▶ [Dataset excerpts]
*** Begin section ***
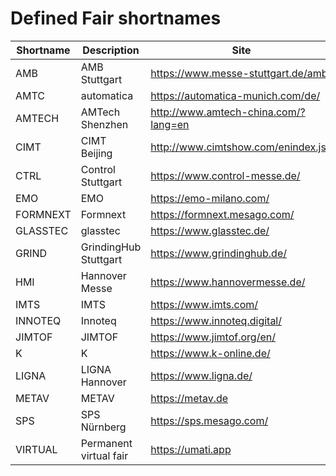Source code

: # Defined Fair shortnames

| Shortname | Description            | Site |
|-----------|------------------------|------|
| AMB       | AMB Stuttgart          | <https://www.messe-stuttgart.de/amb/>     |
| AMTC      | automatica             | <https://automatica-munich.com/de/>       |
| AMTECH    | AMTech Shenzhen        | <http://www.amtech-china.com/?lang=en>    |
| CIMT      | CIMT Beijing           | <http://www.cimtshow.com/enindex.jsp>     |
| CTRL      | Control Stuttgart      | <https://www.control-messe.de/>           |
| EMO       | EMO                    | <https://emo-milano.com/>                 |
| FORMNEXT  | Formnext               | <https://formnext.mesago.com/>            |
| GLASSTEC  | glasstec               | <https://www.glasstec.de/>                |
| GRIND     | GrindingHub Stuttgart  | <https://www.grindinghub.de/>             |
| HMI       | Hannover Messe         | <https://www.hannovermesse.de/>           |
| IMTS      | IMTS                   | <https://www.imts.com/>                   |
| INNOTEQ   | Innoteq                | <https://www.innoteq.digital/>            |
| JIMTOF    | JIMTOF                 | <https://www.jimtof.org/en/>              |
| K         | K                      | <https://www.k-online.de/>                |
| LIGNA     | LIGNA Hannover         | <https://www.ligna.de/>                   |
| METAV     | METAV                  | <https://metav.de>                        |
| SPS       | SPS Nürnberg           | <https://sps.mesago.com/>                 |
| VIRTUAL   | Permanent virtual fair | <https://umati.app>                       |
*** End section ***
▶ [Problem details] Look through the preceding entries for the word "mesago". Report how many lines hold it, and only that number.

▶ [Output of the task] 2